Насколько глубоко погружены в литературу прерафаэлиты и их последователи, свидетельствует история с вышеупомянутой поэмой Китса. С одной работой из этой естественно сложившейся серии мы познакомились у Миллеса. Другая принадлежала Ханту (1867 или 1868). И целая череда – художникам, воодушевленным идеями прерафаэлитов: Джону Страдвику (1879), Джону Уайту Александру (1897), Генриетте Рае (1905), Джону Уильяму Уотерхаусу (1907).
Прерафаэлиты воскресили средневековую метафору мира как текста, бытия как Книги. Отсюда их связь с литературой, прежде всего с английской, и сугубое внимание к визуализации словесного образа.
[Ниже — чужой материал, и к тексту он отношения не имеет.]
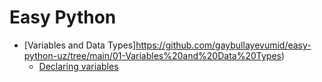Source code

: # Easy Python

- [Variables and Data Types]https://github.com/gaybullayevumid/easy-python-uz/tree/main/01-Variables%20and%20Data%20Types)
    - [Declaring variables](https://github.com/gaybullayevumid/easy-python-uz/tree/main/01-Variables%20and%20Data%20Types#declaring-variables)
Через литературу они попали в самую сердцевину английской народной души, английского народа, английской культуры – к Шекспиру, Китсу, Мильтону, Мэлори. И в Артуровский цикл, что очень важно, т. к. оригинальной изобразительной традиции в средневековой Англии, как мы видели, не было, а литературная – была.
В-четвертых, прерафаэлиты воплотили основную идею XIX столетия. Это опять, в который раз, однако на новом уровне – стремление познать и возвеличить природу как Творение, проявления воли Творца и Его близости к людям. Вот почему они с такой тщательностью воссоздавали малейшие детали пейзажа, вот почему над той или иной работой корпели по несколько месяцев. Это очень точно подметил искусствовед Джон Рескин, писавший, что на самом деле легко научиться управлять кистью и писать травы и растения с достаточной верностью и жизнеподобием. Но вот передать тайну, скрытую в каждом растении, или нежный изгиб и волнистую тень взрыхленной земли, найти во всем, что кажется мелким, проявление вечного божественного созидания, красоты, величия – это по-настоящему трудно.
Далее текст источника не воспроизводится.